Europe, US coronavirus deaths surge

Trump reverses NY lockdown threat

Agence France-Presse . Madrid | Published: 23:09, Mar 29,2020


The global coronavirus death toll surged past 30,000 over the weekend as Europe and the United States endured their darkest days of the crisis.

A back-flip from US president Donald Trump on quarantining New York highlighted the panic and confusion across many parts of the world in trying to contain the pandemic, which has seen more than a third of humanity placed under unprecedented lockdowns.

More than 30,800 deaths had been reported worldwide by Sunday, according to a Johns Hopkins University tally, as the virus continued to leave a devastating imprint on nearly every aspect of society: wiping out millions of jobs, overwhelming healthcare services and draining national treasuries.

Europe alone accounted for more than 20,000 fatalities, where hardest-hit Italy and Spain each reported more than 800 dead in one day.

Pablo Rodriguez, a radiologist at a Madrid hospital, described the influx of patients as ‘a total tsunami’.

‘It’s like going to the front line in a war,’ he said.

Officials in some countries have warned that the worst is yet to come.

But in the Chinese city of Wuhan where the virus first struck late last year, officials took tentative steps back towards normality, partially reopening it after more than two months of near-total isolation for its 11 million residents.

Trump decided late Saturday against imposing a broad lockdown on New York and its neighbours after a strong pushback from local political leaders and warnings of the panic it could spark.

Health officials say they fear New York may follow the deadly path charted by Italy, with health professionals exhausted and hospitals desperately short of protective equipment and ventilators.

‘It’s abysmal,’ said Andrew, a psychiatry resident in a New York hospital.

He is now quarantined at home with a likely case of the virus himself.

‘There’s not enough money, there aren’t enough tests, there’s not enough personal protective equipment for people who are dealing with this,’ he said in an interview punctuated by coughs.

The United States now has the highest number of confirmed COVID-19 infections globally with more than 124,000 cases, according to the Johns Hopkins tally.

European nations have been harder hit than the US on a per capita basis with over 20,000 deaths — around half in worst-hit Italy.

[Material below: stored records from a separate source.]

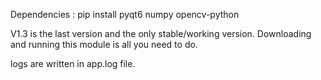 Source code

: Dependencies : pip install pyqt6 numpy opencv-python

V1.3 is the last version and the only stable/working version. Downloading and running this module is all you need to do.

logs are written in app.log file.
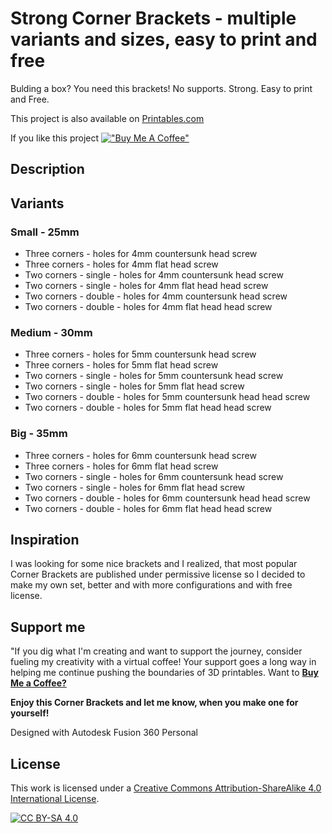 # Strong Corner Brackets - multiple variants and sizes, easy to print and free
Bulding a box? You need this brackets! No supports. Strong. Easy to print and Free.

This project is also available on [Printables.com](https://www.printables.com/model/653544)

If you like this project
[!["Buy Me A Coffee"](https://www.buymeacoffee.com/assets/img/custom_images/orange_img.png)](https://www.buymeacoffee.com/jakubkriz)


## Description
## Variants

### Small - 25mm

- Three corners - holes for 4mm countersunk head screw
- Three corners - holes for 4mm flat head screw
- Two corners - single - holes for 4mm countersunk head screw
- Two corners - single - holes for 4mm flat head head screw
- Two corners - double - holes for 4mm countersunk head screw
- Two corners - double - holes for 4mm flat head head screw

### Medium - 30mm

- Three corners - holes for 5mm countersunk head screw
- Three corners - holes for 5mm flat head screw
- Two corners - single - holes for 5mm countersunk head screw
- Two corners - single - holes for 5mm flat head screw
- Two corners - double - holes for 5mm countersunk head head screw
- Two corners - double - holes for 5mm flat head head screw

### Big - 35mm

- Three corners - holes for 6mm countersunk head screw
- Three corners - holes for 6mm flat head screw
- Two corners - single - holes for 6mm countersunk head screw
- Two corners - single - holes for 6mm flat head screw
- Two corners - double - holes for 6mm countersunk head head screw
- Two corners - double - holes for 6mm flat head head screw

## Inspiration

I was looking for some nice brackets and I realized, that most popular Corner Brackets are published under permissive license so I decided to make my own set, better and with more configurations and with free license.  

## Support me

"If you dig what I'm creating and want to support the journey, consider fueling my creativity with a virtual coffee! Your support goes a long way in helping me continue pushing the boundaries of 3D printables. Want to [**Buy Me a Coffee?**](https://www.buymeacoffee.com/jakubkriz)

**Enjoy this Corner Brackets and let me know, when you make one for yourself!**

Designed with Autodesk Fusion 360 Personal

## License

This work is licensed under a
[Creative Commons Attribution-ShareAlike 4.0 International License][cc-by-sa].

[![CC BY-SA 4.0][cc-by-sa-image]][cc-by-sa]

[cc-by-sa]: http://creativecommons.org/licenses/by-sa/4.0/
[cc-by-sa-image]: https://licensebuttons.net/l/by-sa/4.0/88x31.png
[cc-by-sa-shield]: https://img.shields.io/badge/License-CC%20BY--SA%204.0-lightgrey.svg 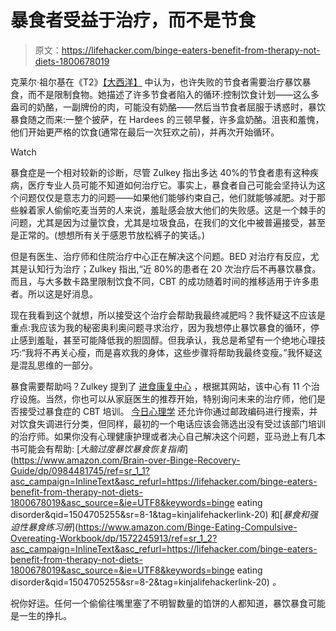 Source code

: # 暴食者受益于治疗，而不是节食

> 原文：<https://lifehacker.com/binge-eaters-benefit-from-therapy-not-diets-1800678019>

克莱尔·祖尔基在《T2》[【大西洋】](https://www.theatlantic.com/health/archive/2017/08/how-therapy-can-cure-overeating/537537/) 中认为，也许失败的节食者需要治疗暴饮暴食，而不是限制食物。她描述了许多节食者陷入的循环:控制饮食计划——这么多盎司的奶酪，一副牌份的肉，可能没有奶酪——然后当节食者屈服于诱惑时，暴饮暴食随之而来:一整个披萨，在 Hardees 的三顿早餐，许多盒奶酪。沮丧和羞愧，他们开始更严格的饮食(通常在最后一次狂欢之前)，并再次开始循环。

Watch

暴食症是一个相对较新的诊断，尽管 Zulkey 指出多达 40%的节食者患有这种疾病，医疗专业人员可能不知道如何治疗它。事实上，暴食者自己可能会坚持认为这个问题仅仅是意志力的问题——如果他们能够约束自己，他们就能够减肥。对于那些躲着家人偷偷吃麦当劳的人来说，羞耻感会放大他们的失败感。这是一个棘手的问题，尤其是因为过量饮食，尤其是垃圾食品，在我们的文化中被普遍接受，甚至是正常的。(想想所有关于感恩节放松裤子的笑话。)

但是有医生、治疗师和住院治疗中心正在解决这个问题。BED 对治疗有反应，尤其是认知行为治疗；Zulkey 指出,“近 80%的患者在 20 次治疗后不再暴饮暴食。而且，与大多数卡路里限制饮食不同，CBT 的成功随着时间的推移适用于许多患者。所以这是好消息。

现在我看到这个就想，所以接受这个治疗会帮助我最终减肥吗？我怀疑这不应该是重点:我应该为我的秘密奥利奥问题寻求治疗，因为我想停止暴饮暴食的循环，停止感到羞耻，甚至可能降低我的胆固醇。但我承认，我总是希望有一个绝地心理技巧:“我将不再关心瘦，而是喜欢我的身体，这些步骤将帮助我最终变瘦。”我怀疑这是混乱思维的一部分。

暴食需要帮助吗？Zulkey 提到了 [进食康复中心](https://www.eatingrecoverycenter.com/) ，根据其网站，该中心有 11 个治疗设施。当然，你也可以从家庭医生的推荐开始，特别询问未来的治疗师，他们是否接受过暴食症的 CBT 培训。 [今日心理学](https://therapists.psychologytoday.com/rms/?tr=Hdr_SubBrand) 还允许你通过邮政编码进行搜索，并对饮食失调进行分类，但同样，最初的一个电话应该会筛选出没有受过该部门培训的治疗师。如果你没有心理健康护理或者决心自己解决这个问题，亚马逊上有几本书可能会有帮助: [*大脑过度暴饮暴食恢复指南*](https://www.amazon.com/Brain-over-Binge-Recovery-Guide/dp/0984481745/ref=sr_1_1?asc_campaign=InlineText&asc_refurl=https://lifehacker.com/binge-eaters-benefit-from-therapy-not-diets-1800678019&asc_source=&ie=UTF8&keywords=binge eating disorder&qid=1504705255&sr=8-1&tag=kinjalifehackerlink-20) 和[*暴食和强迫性暴食练习册*](https://www.amazon.com/Binge-Eating-Compulsive-Overeating-Workbook/dp/1572245913/ref=sr_1_2?asc_campaign=InlineText&asc_refurl=https://lifehacker.com/binge-eaters-benefit-from-therapy-not-diets-1800678019&asc_source=&ie=UTF8&keywords=binge eating disorder&qid=1504705255&sr=8-2&tag=kinjalifehackerlink-20) *。*

祝你好运。任何一个偷偷往嘴里塞了不明智数量的馅饼的人都知道，暴饮暴食可能是一生的挣扎。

Spain reported a national daily record of 838 coronavirus deaths on Sunday in a fresh warning to the world that long-term lockdowns may be needed to halt the deadly march of a disease that has claimed more than 31,000 lives.

Russia said it would close its borders on Monday, despite reporting relatively low levels of the virus.

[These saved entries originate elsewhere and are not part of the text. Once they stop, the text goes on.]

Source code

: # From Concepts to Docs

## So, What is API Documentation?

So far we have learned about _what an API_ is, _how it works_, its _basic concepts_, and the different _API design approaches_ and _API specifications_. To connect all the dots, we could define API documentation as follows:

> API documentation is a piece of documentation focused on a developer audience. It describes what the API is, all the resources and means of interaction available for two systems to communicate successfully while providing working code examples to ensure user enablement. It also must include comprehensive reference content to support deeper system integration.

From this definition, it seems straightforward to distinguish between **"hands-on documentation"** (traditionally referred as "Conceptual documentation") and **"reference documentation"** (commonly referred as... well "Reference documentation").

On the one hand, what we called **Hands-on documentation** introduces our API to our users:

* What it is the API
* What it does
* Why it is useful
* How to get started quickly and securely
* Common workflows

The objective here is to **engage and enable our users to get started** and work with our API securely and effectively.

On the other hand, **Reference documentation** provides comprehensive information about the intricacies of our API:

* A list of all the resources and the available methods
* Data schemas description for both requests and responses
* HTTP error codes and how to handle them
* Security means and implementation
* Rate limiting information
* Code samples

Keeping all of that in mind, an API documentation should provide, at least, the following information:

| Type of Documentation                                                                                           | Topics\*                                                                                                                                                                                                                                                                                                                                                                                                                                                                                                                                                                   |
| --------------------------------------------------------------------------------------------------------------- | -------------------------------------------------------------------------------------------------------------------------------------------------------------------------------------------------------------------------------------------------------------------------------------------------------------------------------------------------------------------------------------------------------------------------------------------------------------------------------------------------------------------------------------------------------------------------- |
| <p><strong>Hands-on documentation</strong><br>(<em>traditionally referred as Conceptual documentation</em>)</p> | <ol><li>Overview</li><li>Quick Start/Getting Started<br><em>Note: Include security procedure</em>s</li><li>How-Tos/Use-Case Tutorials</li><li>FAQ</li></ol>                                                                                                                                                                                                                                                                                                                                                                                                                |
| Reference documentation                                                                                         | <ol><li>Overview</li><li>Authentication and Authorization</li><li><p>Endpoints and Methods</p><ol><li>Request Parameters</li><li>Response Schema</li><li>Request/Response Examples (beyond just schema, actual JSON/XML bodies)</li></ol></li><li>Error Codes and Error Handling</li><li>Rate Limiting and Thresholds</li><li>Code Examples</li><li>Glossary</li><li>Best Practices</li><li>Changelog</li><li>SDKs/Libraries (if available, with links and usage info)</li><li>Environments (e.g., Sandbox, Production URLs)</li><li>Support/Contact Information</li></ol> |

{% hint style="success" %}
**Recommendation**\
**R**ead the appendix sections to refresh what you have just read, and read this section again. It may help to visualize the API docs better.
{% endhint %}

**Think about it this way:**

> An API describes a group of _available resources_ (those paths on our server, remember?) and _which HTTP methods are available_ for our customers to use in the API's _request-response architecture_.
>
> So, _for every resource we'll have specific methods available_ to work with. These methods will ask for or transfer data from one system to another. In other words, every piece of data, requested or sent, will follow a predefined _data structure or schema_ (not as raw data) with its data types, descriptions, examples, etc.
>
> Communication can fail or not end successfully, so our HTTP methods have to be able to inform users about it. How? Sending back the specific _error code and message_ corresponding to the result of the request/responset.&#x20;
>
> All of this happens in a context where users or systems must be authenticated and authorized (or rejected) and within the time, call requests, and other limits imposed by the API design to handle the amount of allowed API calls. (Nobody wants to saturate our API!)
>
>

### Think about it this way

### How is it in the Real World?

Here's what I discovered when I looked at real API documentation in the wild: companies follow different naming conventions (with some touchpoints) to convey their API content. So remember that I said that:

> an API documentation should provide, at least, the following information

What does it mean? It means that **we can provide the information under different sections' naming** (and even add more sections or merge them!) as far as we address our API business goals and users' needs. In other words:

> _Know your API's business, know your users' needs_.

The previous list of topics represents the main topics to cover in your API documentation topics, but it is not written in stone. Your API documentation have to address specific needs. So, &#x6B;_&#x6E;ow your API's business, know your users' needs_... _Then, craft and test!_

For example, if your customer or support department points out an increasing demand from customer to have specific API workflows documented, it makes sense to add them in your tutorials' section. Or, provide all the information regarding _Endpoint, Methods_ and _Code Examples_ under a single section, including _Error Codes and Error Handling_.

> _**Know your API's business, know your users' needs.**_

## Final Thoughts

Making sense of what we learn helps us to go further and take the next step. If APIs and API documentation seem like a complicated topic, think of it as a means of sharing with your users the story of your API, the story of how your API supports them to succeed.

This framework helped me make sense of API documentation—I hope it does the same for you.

More than 664,000 cases of the novel coronavirus have been officially recorded around the world since the outbreak began late last year, according to the Johns Hopkins tracker.

In France, which has seen close to 2,000 deaths, prime minister Edouard Philippe warned the ‘battle’ was just beginning. Elsewhere, Iran announced 139 more deaths.

The British government admitted on Sunday that the coronavirus lockdown could last a ‘significant’ time as a leading expert warned it could be in place until June.

‘I can’t make an accurate prediction but everyone I think does have to prepare for a significant period when these measures are still in place,’ cabinet minister Michael Gove told the BBC.

Britons have been told to stay inside wherever possible to limit the spread of COVID-19, joining millions of people on lockdown worldwide.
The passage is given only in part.